I offer one such compass, a framework that I call C.A.R.E.S.
Teachers are being asked to navigate a new instructional landscape. AI now drafts lessons, analyzes student work, creates rubrics, and generates feedback. These capabilities will only expand, yet the growing presence of AI makes something else increasingly clear: the core of teaching remains human. Students do not grow simply because information is delivered to them, but because someone understands them, believes in them, and creates a learning environment where they feel safe to take intellectual risks.

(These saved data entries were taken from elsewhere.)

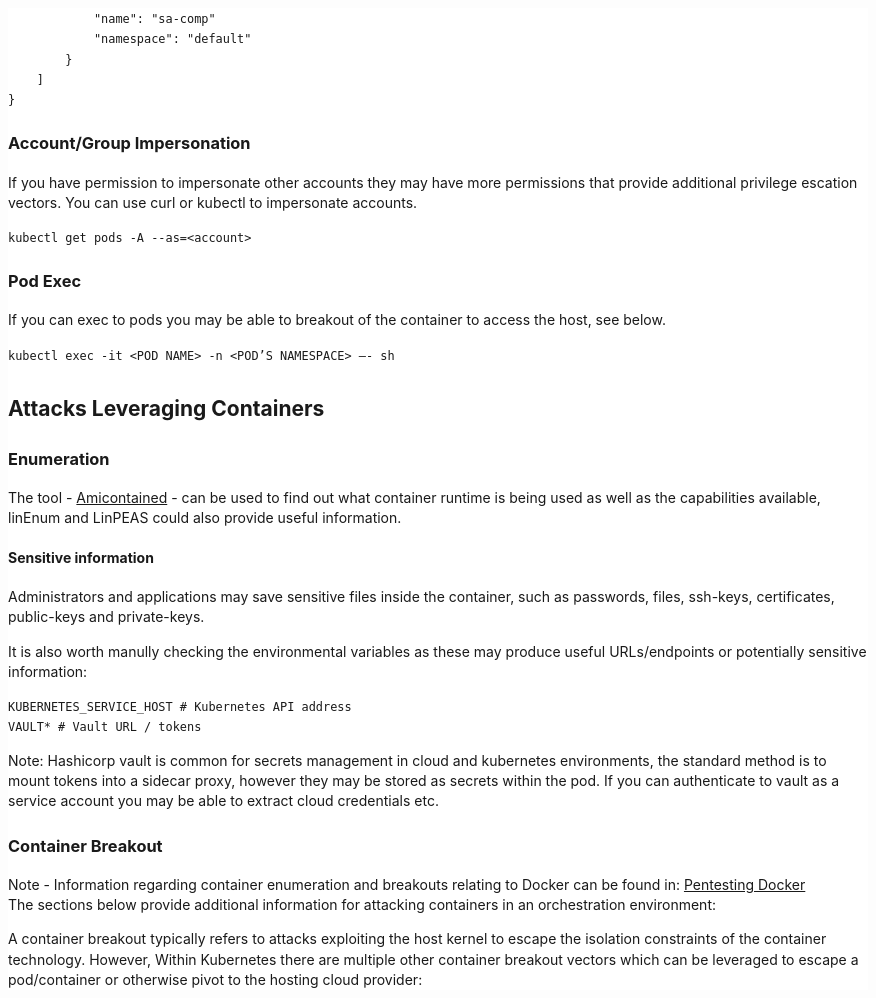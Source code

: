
 ```
            "name": "sa-comp"
            "namespace": "default"
        }
    ]
}
```

### Account/Group Impersonation
If you have permission to impersonate other accounts they may have more permissions that provide additional privilege escation vectors. You can use curl or kubectl to impersonate accounts.
```
kubectl get pods -A --as=<account>
```

### Pod Exec
If you can exec to pods you may be able to breakout of the container to access the host, see below.
```
kubectl exec -it <POD NAME> -n <POD’S NAMESPACE> –- sh
```

## Attacks Leveraging Containers
### Enumeration
The tool - [Amicontained](https://github.com/genuinetools/amicontained) - can be used to find out what container runtime is being used as well as the capabilities available, linEnum and LinPEAS could also provide useful information.

#### Sensitive information
Administrators and applications may save sensitive files inside the container, such as passwords, files, ssh-keys, certificates, public-keys and private-keys. 

It is also worth manully checking the environmental variables as these may produce useful URLs/endpoints or potentially sensitive information:
```
KUBERNETES_SERVICE_HOST # Kubernetes API address
VAULT* # Vault URL / tokens
```
Note: Hashicorp vault is common for secrets management in cloud and kubernetes environments, the standard method is to mount tokens into a sidecar proxy, however they may be stored as secrets within the pod. If you can authenticate to vault as a service account you may be able to extract cloud credentials etc.

### Container Breakout
Note - Information regarding container enumeration and breakouts relating to Docker can be found in: [Pentesting Docker](../Docker/Pentesting_Docker.md)  
The sections below provide additional information for attacking containers in an orchestration environment:  

A container breakout typically refers to attacks exploiting the host kernel to escape the isolation constraints of the container technology. However, Within Kubernetes there are multiple other container breakout vectors which can be leveraged to escape a pod/container or otherwise pivot to the hosting cloud provider:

This is why the conversation about AI in schools must center on human capacity. Jason Wingard argues that the future belongs to individuals who demonstrate discernment, empathy, adaptability, creativity, and ethical judgment. AI may support instruction, but it cannot replace the intellectual and relational labor that helps young people become thoughtful, capable humans.
Recognizing this, the challenge is not to compete with AI, but to amplify the strengths that teachers already bring to the classroom. To thrive in the AI era, teachers must exercise the C.A.R.E.S. model: the core human strengths that remain irreplaceable in classrooms.
The C.A.R.E.S. Framework
Human skills that remain essential in the age of AI.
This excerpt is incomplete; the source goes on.